O IVA vai substituir cinco tributos cobrados sobre o consumo e, se a alíquota sugerida for mantida, será, dentro da modalidade, um dos mais altos do mundo, na comparação com 174 países que adotam o modelo.
• A taxa média mundial de IVA é de aproximadamente 15%.
• A Hungria tem o maior índice, de 27%.
• Se a Câmara aprovar a alíquota de 26,5%, o Brasil terá a segunda maior taxa, na frente da Dinamarca, Suécia e Noruega, que cobram 25%.
• Itália, Espanha e Portugal aplicam entre 21% e 23%.
“A estimativa é muito próxima do que tínhamos antes. A referência é a média, mas a expectativa é que seja ainda menor da estimativa”, declarou Appy na Câmara.
Lula esperou Haddad voltar do exterior para liderar a finalização dos textos da regulamentação da reforma. O presidente queria que o ministro de maior envergadura de seu ministério para enviar pessoalmente o documento ao inquieto presidente da Câmara.
Em reunião com ministros na terça-feira, 23, Lula fez cobranças e exortou Haddad a participar mais das articulações com os parlamentares, recomendando que o ministro, “ao invés de ler um livro, perdesse algumas horas conversando no Senado e na Câmara”.
Especificamente sobre a regulamentação, o presidente entendia que o importante era aplacar a zanga de Lira e mostrar que não havia motivos para queixas.
Apesar do aceno ao Parlamento, Lula deu um recado a Lira em conversa com jornalistas durante café da manhã nesta semana. “Sabemos que o texto será modificado na Câmara. O ideal é que houvesse a indicação do mesmo relator que fez a Reforma Tributária para evitar ruídos.”
Esta primeira parte da regulamentação também tem um simbolismo político no que se refere à questão eleitoral deste ano. Mostrou que o governo teve agilidade para tratar de temas complexos mesmo com um calendário apertado e com as turbulências nas relações com a Câmara.
Poucos acreditam que, pelo volume de informações e pela complexidade do texto, o tema seja aprovado ainda neste semestre. Entretanto, é uma maneira de desarmar os espíritos críticos e retirar munição de quem insistir em destacar a “inoperância” do Palácio do Planalto e a “incompetência” de sua articulação política, como esbravejou recentemente Lira ao se referir a Alexandre Padilha, ministro das Relações Institucionais e responsável pelas negociações mais delicadas.
Em entrevista ao jornalista Pedro Bial, da TV Globo, Lira se desculpou por ter atacado Padilha, mas frisou que o que “foi dito, foi dito”.

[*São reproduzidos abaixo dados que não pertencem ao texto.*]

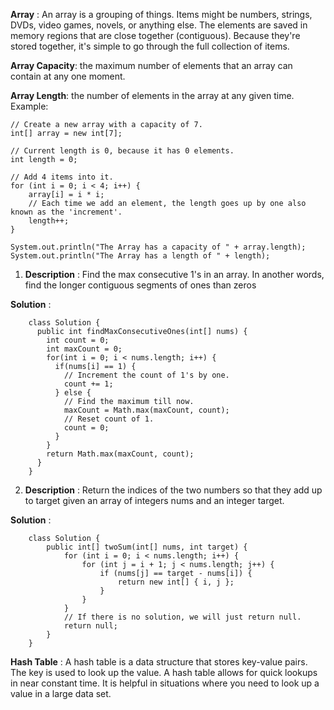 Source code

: **Array** : An array is a grouping of things. Items might be numbers, strings, DVDs, video games, novels, or anything else. The elements are saved in memory regions that are close together (contiguous). Because they're stored together, it's simple to go through the full collection of items.

**Array Capacity**: the maximum number of elements that an array can contain at any one moment.

**Array Length**: the number of elements in the array at any given time. Example:

```
// Create a new array with a capacity of 7.
int[] array = new int[7];

// Current length is 0, because it has 0 elements.
int length = 0;

// Add 4 items into it.
for (int i = 0; i < 4; i++) {
    array[i] = i * i;
    // Each time we add an element, the length goes up by one also known as the 'increment'.
    length++;
}

System.out.println("The Array has a capacity of " + array.length);
System.out.println("The Array has a length of " + length);
```

1. **Description** : Find the max consecutive 1's in an array. In another words, find the longer contiguous segments of ones than zeros

  **Solution** :
```
    class Solution {
      public int findMaxConsecutiveOnes(int[] nums) {
        int count = 0;
        int maxCount = 0;
        for(int i = 0; i < nums.length; i++) {
          if(nums[i] == 1) {
            // Increment the count of 1's by one.
            count += 1;
          } else {
            // Find the maximum till now.
            maxCount = Math.max(maxCount, count);
            // Reset count of 1.
            count = 0;
          }
        }
        return Math.max(maxCount, count);
      }
    }
```

2. **Description** : Return the indices of the two numbers so that they add up to target given an array of integers nums and an integer target.

  **Solution** :
```
    class Solution {
        public int[] twoSum(int[] nums, int target) {
            for (int i = 0; i < nums.length; i++) {
                for (int j = i + 1; j < nums.length; j++) {
                    if (nums[j] == target - nums[i]) {
                        return new int[] { i, j };
                    }
                }
            }
            // If there is no solution, we will just return null.
            return null;
        }
    }
```

**Hash Table** : A hash table is a data structure that stores key-value pairs. The key is used to look up the value. A hash table allows for quick lookups in near constant time. It is helpful in situations where you need to look up a value in a large data set.

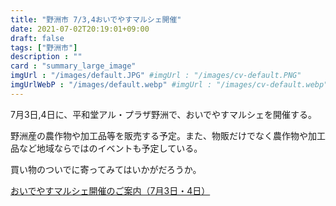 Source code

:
 ```yaml
---
title: "野洲市 7/3,4おいでやすマルシェ開催"
date: 2021-07-02T20:19:01+09:00
draft: false
tags: ["野洲市"]
description : ""
card : "summary_large_image"
imgUrl : "/images/default.JPG" #imgUrl : "/images/cv-default.PNG"
imgUrlWebP : "/images/default.webp" #imgUrl : "/images/cv-default.webp"
---
```

7月3日,4日に、平和堂アル・プラザ野洲で、おいでやすマルシェを開催する。

野洲産の農作物や加工品等を販売する予定。また、物販だけでなく農作物や加工品など地域ならではのイベントも予定している。

買い物のついでに寄ってみてはいかがだろうか。

[おいでやすマルシェ開催のご案内（7月3日・4日）](http://www.city.yasu.lg.jp/i/topics/1605068051073.html) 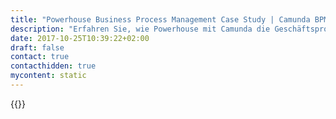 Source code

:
 ```yaml
---
title: "Powerhouse Business Process Management Case Study | Camunda BPM"
description: "Erfahren Sie, wie Powerhouse mit Camunda die Geschäftsprozessautomatisierung organisiert und die Effizienz im Unternehmen gesteigert hat. Camunda ist der Marktführer für Workflow-Automatisierung basierend auf Java und BPMN 2.0."
date: 2017-10-25T10:39:22+02:00
draft: false
contact: true
contacthidden: true
mycontent: static
---
```

{{<case-study-single
company="Powerhouse"
companydescription="<p>Powerhouse is an energy-tech company offering a digital utility platform to customers who produce/consume energy and to utilities. For producers/consumers of energy the platform allows them to execute their energy via the digital tooling in the self-service portal and direct market access. For utilities the digital platform allows them to run their business with the cloud based contract-meter-to-cash platform.</p>"
customerquote="<p>“Because of the high variability in market processes in different regulated markets, we decided to go for a workflow solution which can offer flexibility in an easy way. After investigation, Camunda is selected as the solution to use for modelling business processes within our SaaS platform. Camunda has a big community and offers the flexibility we need for a multitenant platform. Also in combination with our custom platform adapters, Camunda enables our partners to develop and implement faster. We are looking forward to explore Optimize as well.”</p><p>- Jorn Oosterwijk, Powerhouse, Lead Product Owner</p>"
teaser="Leverage the flexibility of Camunda & BPMN to model business processes for different customers, markets & countries."
usecase=""
videolink=""
logo="//images.ctfassets.net/vpidbgnakfvf/1kjtTYx8kyyeusA2QGgaQs/32c5a35a7559cb13c5d92c739ea79a7e/powerhouse.svg"
pdf=""
thumbnail="">}} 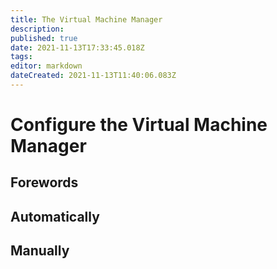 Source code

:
 ```yaml
---
title: The Virtual Machine Manager
description: 
published: true
date: 2021-11-13T17:33:45.018Z
tags: 
editor: markdown
dateCreated: 2021-11-13T11:40:06.083Z
---
```


# Configure the Virtual Machine Manager

## Forewords

## Automatically

## Manually

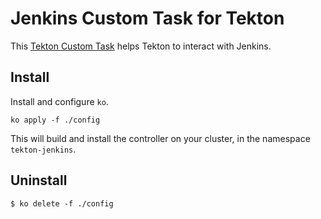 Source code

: # Jenkins Custom Task for Tekton

This [Tekton Custom Task](https://tekton.dev/docs/pipelines/runs/) helps Tekton to interact with Jenkins.

## Install

Install and configure `ko`.

```
ko apply -f ./config
```

This will build and install the controller on your cluster, in the namespace
`tekton-jenkins`.

## Uninstall

```
$ ko delete -f ./config
```

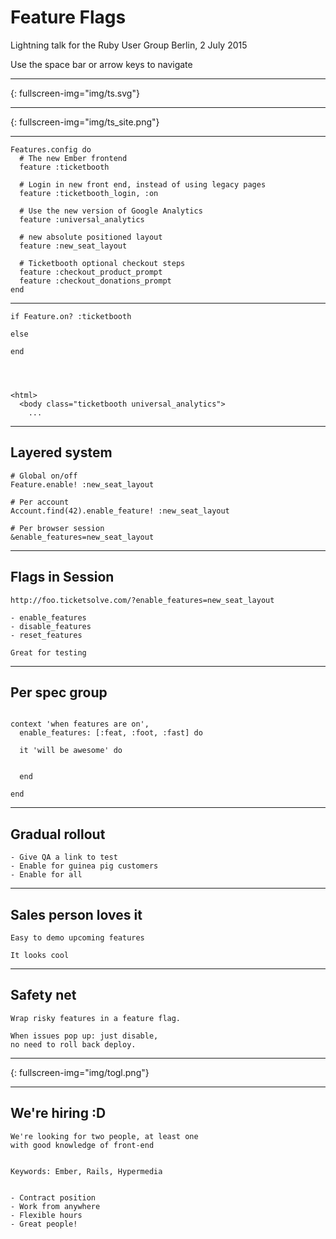 
# Feature Flags

Lightning talk for the Ruby User Group Berlin, 2 July 2015

Use the space bar or arrow keys to navigate

----
{: fullscreen-img="img/ts.svg"}


----
{: fullscreen-img="img/ts_site.png"}



---

```
Features.config do
  # The new Ember frontend
  feature :ticketbooth

  # Login in new front end, instead of using legacy pages
  feature :ticketbooth_login, :on

  # Use the new version of Google Analytics
  feature :universal_analytics

  # new absolute positioned layout
  feature :new_seat_layout

  # Ticketbooth optional checkout steps
  feature :checkout_product_prompt
  feature :checkout_donations_prompt
end
```

---

```
if Feature.on? :ticketbooth

else

end




<html>
  <body class="ticketbooth universal_analytics">
    ...
```

---

## Layered system

```
# Global on/off
Feature.enable! :new_seat_layout

# Per account
Account.find(42).enable_feature! :new_seat_layout

# Per browser session
&enable_features=new_seat_layout
```

---

## Flags in Session

```
http://foo.ticketsolve.com/?enable_features=new_seat_layout

- enable_features
- disable_features
- reset_features

Great for testing
```

---

## Per spec group

```

context 'when features are on',
  enable_features: [:feat, :foot, :fast] do

  it 'will be awesome' do


  end

end
```



---

## Gradual rollout

```
- Give QA a link to test
- Enable for guinea pig customers
- Enable for all
```

---

## Sales person loves it

```
Easy to demo upcoming features

It looks cool
```

---

## Safety net

```
Wrap risky features in a feature flag.

When issues pop up: just disable,
no need to roll back deploy.
```

---
{: fullscreen-img="img/togl.png"}

---

## We're hiring :D

```
We're looking for two people, at least one
with good knowledge of front-end


Keywords: Ember, Rails, Hypermedia


- Contract position
- Work from anywhere
- Flexible hours
- Great people!
```
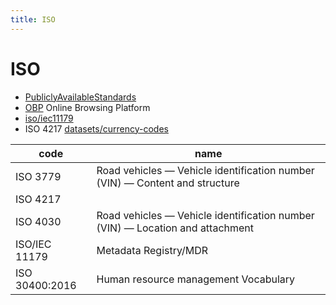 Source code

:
 ```yaml
---
title: ISO
---
```


# ISO

- [PubliclyAvailableStandards](https://standards.iso.org/ittf/PubliclyAvailableStandards/index.html)
- [OBP](https://www.iso.org/obp/ui)
  Online Browsing Platform
- [iso/iec11179](https://www.antpedia.com/standard/sp/544567.html)
- ISO 4217 [datasets/currency-codes](https://github.com/datasets/currency-codes)

| code           | name                                                                          |
| -------------- | ----------------------------------------------------------------------------- |
| ISO 3779       | Road vehicles — Vehicle identification number (VIN) — Content and structure   |
| ISO 4217       |
| ISO 4030       | Road vehicles — Vehicle identification number (VIN) — Location and attachment |
| ISO/IEC 11179  | Metadata Registry/MDR                                                         |
| ISO 30400:2016 | Human resource management Vocabulary                                          |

Antes de entregar o calhamaço à Câmara, Haddad quis exaltar o que considerou um esforço “hercúleo” de seu ministério e da Casa Civil para entregar o pacote. “É uma pequena revolução tributária o que está acontecendo, mais do que uma reforma.”
Na mesma linha seguiu Bernard Appy. Um dos grandes méritos do texto, segundo ele, foi conjugar diversos interesses e necessidades. “Não teria sentido fazer uma proposta do governo sem considerar os estados e municípios. Nesse processo, buscamos ouvir também o setor privado. Seria o ideal colocá-los em consulta pública, mas o prazo do Congresso acabou virando uma limitação”.